Activity
Repeat exactly, and only, the lines of the entries below from the one with "Note: 3Dmol will" through the one with "### Loading data dynamically", both ends included.

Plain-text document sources
__________

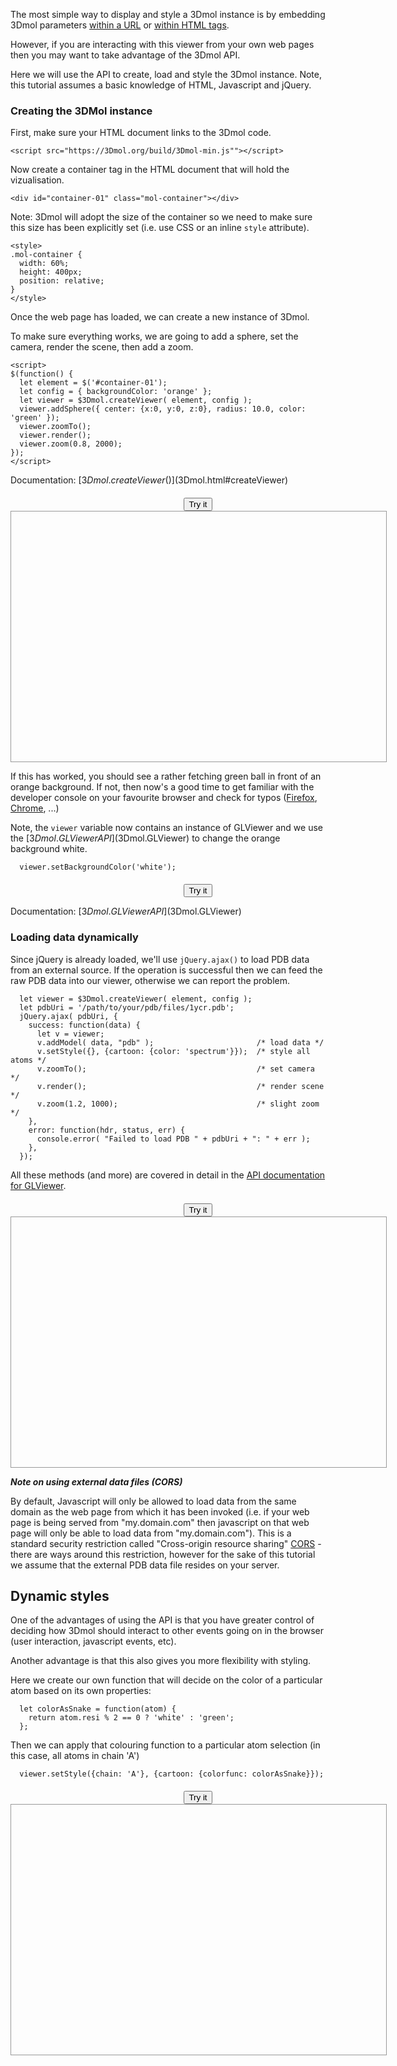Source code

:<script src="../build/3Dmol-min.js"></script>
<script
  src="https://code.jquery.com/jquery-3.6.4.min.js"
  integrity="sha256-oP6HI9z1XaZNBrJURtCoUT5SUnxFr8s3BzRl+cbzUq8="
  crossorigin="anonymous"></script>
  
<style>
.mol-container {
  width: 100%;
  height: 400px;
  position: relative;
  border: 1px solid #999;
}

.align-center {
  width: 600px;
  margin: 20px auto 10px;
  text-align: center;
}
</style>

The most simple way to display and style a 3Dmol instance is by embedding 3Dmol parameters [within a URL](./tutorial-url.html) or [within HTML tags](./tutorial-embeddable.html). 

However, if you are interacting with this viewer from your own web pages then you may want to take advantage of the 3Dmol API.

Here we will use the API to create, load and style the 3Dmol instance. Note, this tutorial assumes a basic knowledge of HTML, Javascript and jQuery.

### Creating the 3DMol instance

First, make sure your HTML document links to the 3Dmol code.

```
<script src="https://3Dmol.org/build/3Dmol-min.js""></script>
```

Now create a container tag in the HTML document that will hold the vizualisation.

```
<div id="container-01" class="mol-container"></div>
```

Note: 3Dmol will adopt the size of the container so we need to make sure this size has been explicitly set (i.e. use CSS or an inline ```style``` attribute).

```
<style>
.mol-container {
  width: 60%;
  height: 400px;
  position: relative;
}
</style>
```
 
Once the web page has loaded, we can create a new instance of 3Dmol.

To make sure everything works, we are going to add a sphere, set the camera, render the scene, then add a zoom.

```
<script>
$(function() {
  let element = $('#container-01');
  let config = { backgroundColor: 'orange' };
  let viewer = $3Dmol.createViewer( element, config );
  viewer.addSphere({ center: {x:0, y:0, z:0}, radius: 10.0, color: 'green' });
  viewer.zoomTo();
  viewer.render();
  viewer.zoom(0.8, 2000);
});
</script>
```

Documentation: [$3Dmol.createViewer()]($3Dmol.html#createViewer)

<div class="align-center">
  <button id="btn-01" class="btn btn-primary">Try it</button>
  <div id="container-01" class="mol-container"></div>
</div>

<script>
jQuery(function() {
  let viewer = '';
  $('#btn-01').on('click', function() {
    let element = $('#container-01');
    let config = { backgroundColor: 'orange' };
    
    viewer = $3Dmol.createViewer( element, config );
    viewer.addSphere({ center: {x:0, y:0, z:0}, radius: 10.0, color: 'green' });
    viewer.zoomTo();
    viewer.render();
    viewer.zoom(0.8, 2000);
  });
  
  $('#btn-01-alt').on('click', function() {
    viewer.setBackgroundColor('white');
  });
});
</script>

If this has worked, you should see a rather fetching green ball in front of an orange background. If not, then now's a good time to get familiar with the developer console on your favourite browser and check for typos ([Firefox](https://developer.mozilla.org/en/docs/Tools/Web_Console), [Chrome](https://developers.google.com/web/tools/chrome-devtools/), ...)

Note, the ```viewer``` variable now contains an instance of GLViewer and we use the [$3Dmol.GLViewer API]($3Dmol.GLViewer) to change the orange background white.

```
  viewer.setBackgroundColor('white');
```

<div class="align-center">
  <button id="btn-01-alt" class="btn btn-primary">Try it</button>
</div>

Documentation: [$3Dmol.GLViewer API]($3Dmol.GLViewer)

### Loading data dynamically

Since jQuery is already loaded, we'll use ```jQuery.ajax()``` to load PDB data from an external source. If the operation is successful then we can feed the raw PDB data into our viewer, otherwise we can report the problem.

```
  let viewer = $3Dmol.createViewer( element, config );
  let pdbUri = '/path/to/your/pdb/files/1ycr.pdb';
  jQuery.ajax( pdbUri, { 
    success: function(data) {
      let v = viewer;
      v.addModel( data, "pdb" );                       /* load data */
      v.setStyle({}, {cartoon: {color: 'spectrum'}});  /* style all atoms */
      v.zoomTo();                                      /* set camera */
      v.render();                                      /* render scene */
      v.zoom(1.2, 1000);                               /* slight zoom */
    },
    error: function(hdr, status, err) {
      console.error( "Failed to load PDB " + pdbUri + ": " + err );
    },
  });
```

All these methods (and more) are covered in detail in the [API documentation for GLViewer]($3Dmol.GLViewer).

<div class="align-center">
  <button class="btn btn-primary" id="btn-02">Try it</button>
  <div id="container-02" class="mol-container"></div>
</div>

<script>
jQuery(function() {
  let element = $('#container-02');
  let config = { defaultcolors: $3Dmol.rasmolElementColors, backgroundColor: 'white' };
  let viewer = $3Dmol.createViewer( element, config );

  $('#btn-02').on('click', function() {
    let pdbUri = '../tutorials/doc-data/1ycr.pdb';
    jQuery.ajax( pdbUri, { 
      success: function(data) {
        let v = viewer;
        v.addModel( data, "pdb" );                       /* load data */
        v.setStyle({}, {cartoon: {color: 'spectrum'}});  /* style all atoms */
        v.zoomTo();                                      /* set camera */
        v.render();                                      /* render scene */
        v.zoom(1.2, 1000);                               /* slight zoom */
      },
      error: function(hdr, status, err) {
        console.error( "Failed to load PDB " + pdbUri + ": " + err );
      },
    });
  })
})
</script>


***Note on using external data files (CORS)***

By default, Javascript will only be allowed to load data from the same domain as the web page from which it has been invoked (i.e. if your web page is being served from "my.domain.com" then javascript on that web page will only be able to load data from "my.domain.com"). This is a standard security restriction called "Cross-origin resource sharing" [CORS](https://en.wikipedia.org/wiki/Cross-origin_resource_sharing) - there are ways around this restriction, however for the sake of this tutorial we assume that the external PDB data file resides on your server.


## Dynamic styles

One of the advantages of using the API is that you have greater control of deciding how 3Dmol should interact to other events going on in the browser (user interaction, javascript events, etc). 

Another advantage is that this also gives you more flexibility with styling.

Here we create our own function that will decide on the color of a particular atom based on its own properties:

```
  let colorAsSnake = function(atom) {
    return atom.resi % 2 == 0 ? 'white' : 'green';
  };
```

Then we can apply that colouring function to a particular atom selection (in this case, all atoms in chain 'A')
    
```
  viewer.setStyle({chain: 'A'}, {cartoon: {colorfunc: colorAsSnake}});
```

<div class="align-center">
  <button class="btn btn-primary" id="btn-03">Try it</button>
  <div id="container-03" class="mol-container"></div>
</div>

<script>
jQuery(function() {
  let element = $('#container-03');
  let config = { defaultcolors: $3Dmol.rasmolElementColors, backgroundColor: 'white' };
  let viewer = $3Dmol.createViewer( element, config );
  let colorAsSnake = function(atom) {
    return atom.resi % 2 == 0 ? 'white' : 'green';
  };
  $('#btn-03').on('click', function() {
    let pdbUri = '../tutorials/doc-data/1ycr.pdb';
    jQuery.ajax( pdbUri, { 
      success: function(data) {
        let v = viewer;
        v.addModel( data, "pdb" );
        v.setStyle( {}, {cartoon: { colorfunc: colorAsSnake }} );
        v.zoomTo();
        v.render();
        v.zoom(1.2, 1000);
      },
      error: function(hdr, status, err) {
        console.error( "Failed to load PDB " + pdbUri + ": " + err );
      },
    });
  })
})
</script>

__________

Written solution
Note: 3Dmol will adopt the size of the container so we need to make sure this size has been explicitly set (i.e. use CSS or an inline ```style``` attribute).

```
<style>
.mol-container {
  width: 60%;
  height: 400px;
  position: relative;
}
</style>
```
 
Once the web page has loaded, we can create a new instance of 3Dmol.

To make sure everything works, we are going to add a sphere, set the camera, render the scene, then add a zoom.

```
<script>
$(function() {
  let element = $('#container-01');
  let config = { backgroundColor: 'orange' };
  let viewer = $3Dmol.createViewer( element, config );
  viewer.addSphere({ center: {x:0, y:0, z:0}, radius: 10.0, color: 'green' });
  viewer.zoomTo();
  viewer.render();
  viewer.zoom(0.8, 2000);
});
</script>
```

Documentation: [$3Dmol.createViewer()]($3Dmol.html#createViewer)

<div class="align-center">
  <button id="btn-01" class="btn btn-primary">Try it</button>
  <div id="container-01" class="mol-container"></div>
</div>

<script>
jQuery(function() {
  let viewer = '';
  $('#btn-01').on('click', function() {
    let element = $('#container-01');
    let config = { backgroundColor: 'orange' };
    
    viewer = $3Dmol.createViewer( element, config );
    viewer.addSphere({ center: {x:0, y:0, z:0}, radius: 10.0, color: 'green' });
    viewer.zoomTo();
    viewer.render();
    viewer.zoom(0.8, 2000);
  });
  
  $('#btn-01-alt').on('click', function() {
    viewer.setBackgroundColor('white');
  });
});
</script>

If this has worked, you should see a rather fetching green ball in front of an orange background. If not, then now's a good time to get familiar with the developer console on your favourite browser and check for typos ([Firefox](https://developer.mozilla.org/en/docs/Tools/Web_Console), [Chrome](https://developers.google.com/web/tools/chrome-devtools/), ...)

Note, the ```viewer``` variable now contains an instance of GLViewer and we use the [$3Dmol.GLViewer API]($3Dmol.GLViewer) to change the orange background white.

```
  viewer.setBackgroundColor('white');
```

<div class="align-center">
  <button id="btn-01-alt" class="btn btn-primary">Try it</button>
</div>

Documentation: [$3Dmol.GLViewer API]($3Dmol.GLViewer)

### Loading data dynamically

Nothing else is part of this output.